* Task to complete:
Output each record below exactly. No images go in the copy.

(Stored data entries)
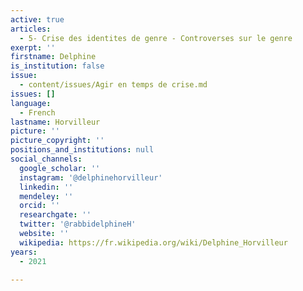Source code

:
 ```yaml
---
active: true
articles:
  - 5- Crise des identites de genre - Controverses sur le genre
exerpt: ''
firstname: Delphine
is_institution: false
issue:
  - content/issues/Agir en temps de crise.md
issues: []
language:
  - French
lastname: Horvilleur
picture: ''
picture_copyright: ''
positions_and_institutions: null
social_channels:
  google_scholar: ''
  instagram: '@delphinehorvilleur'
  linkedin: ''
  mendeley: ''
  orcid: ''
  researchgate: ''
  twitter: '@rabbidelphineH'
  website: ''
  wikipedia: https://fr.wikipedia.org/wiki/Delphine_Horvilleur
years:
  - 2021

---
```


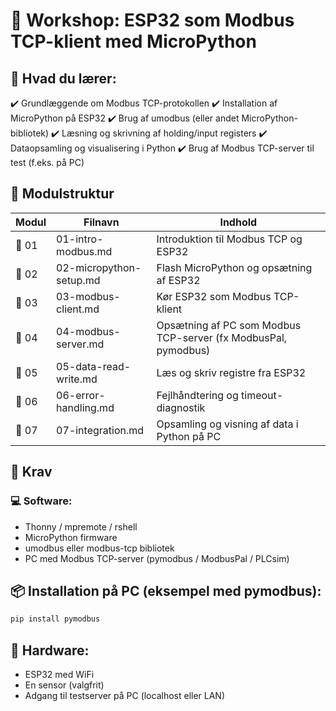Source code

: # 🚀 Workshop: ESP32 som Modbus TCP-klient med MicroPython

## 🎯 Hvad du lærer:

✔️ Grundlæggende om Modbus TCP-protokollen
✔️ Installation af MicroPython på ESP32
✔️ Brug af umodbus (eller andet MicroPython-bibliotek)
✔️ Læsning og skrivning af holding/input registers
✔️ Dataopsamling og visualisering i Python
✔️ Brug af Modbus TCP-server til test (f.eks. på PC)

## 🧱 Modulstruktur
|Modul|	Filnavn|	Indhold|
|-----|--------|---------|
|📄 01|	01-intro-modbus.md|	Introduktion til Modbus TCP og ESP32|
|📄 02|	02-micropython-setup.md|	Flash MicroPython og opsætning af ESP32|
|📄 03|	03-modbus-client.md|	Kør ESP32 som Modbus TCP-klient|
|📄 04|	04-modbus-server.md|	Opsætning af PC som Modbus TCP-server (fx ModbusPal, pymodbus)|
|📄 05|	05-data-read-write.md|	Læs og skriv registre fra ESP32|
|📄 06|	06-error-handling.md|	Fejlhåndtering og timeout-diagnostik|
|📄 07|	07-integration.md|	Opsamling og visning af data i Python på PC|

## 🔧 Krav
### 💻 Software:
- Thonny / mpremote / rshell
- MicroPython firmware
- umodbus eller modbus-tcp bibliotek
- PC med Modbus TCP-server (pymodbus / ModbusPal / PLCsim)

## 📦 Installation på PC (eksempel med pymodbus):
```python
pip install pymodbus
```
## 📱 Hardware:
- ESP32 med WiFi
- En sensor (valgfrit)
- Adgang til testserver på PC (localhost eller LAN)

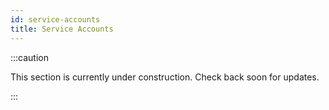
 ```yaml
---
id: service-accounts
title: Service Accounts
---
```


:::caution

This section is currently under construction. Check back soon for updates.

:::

* Problem solution:
Source code

:
 ```yaml
---
active: true
articles:
  - 5- Crise des identites de genre - Controverses sur le genre
exerpt: ''
firstname: Delphine
is_institution: false
issue:
  - content/issues/Agir en temps de crise.md
issues: []
language:
  - French
lastname: Horvilleur
picture: ''
picture_copyright: ''
positions_and_institutions: null
social_channels:
  google_scholar: ''
  instagram: '@delphinehorvilleur'
  linkedin: ''
  mendeley: ''
  orcid: ''
  researchgate: ''
  twitter: '@rabbidelphineH'
  website: ''
  wikipedia: https://fr.wikipedia.org/wiki/Delphine_Horvilleur
years:
  - 2021

---
```


Source code

: # 🚀 Workshop: ESP32 som Modbus TCP-klient med MicroPython

## 🎯 Hvad du lærer:

✔️ Grundlæggende om Modbus TCP-protokollen
✔️ Installation af MicroPython på ESP32
✔️ Brug af umodbus (eller andet MicroPython-bibliotek)
✔️ Læsning og skrivning af holding/input registers
✔️ Dataopsamling og visualisering i Python
✔️ Brug af Modbus TCP-server til test (f.eks. på PC)

## 🧱 Modulstruktur
|Modul|	Filnavn|	Indhold|
|-----|--------|---------|
|📄 01|	01-intro-modbus.md|	Introduktion til Modbus TCP og ESP32|
|📄 02|	02-micropython-setup.md|	Flash MicroPython og opsætning af ESP32|
|📄 03|	03-modbus-client.md|	Kør ESP32 som Modbus TCP-klient|
|📄 04|	04-modbus-server.md|	Opsætning af PC som Modbus TCP-server (fx ModbusPal, pymodbus)|
|📄 05|	05-data-read-write.md|	Læs og skriv registre fra ESP32|
|📄 06|	06-error-handling.md|	Fejlhåndtering og timeout-diagnostik|
|📄 07|	07-integration.md|	Opsamling og visning af data i Python på PC|

## 🔧 Krav
### 💻 Software:
- Thonny / mpremote / rshell
- MicroPython firmware
- umodbus eller modbus-tcp bibliotek
- PC med Modbus TCP-server (pymodbus / ModbusPal / PLCsim)

## 📦 Installation på PC (eksempel med pymodbus):
```python
pip install pymodbus
```
## 📱 Hardware:
- ESP32 med WiFi
- En sensor (valgfrit)
- Adgang til testserver på PC (localhost eller LAN)

 ```yaml
---
id: service-accounts
title: Service Accounts
---
```


:::caution

This section is currently under construction. Check back soon for updates.

:::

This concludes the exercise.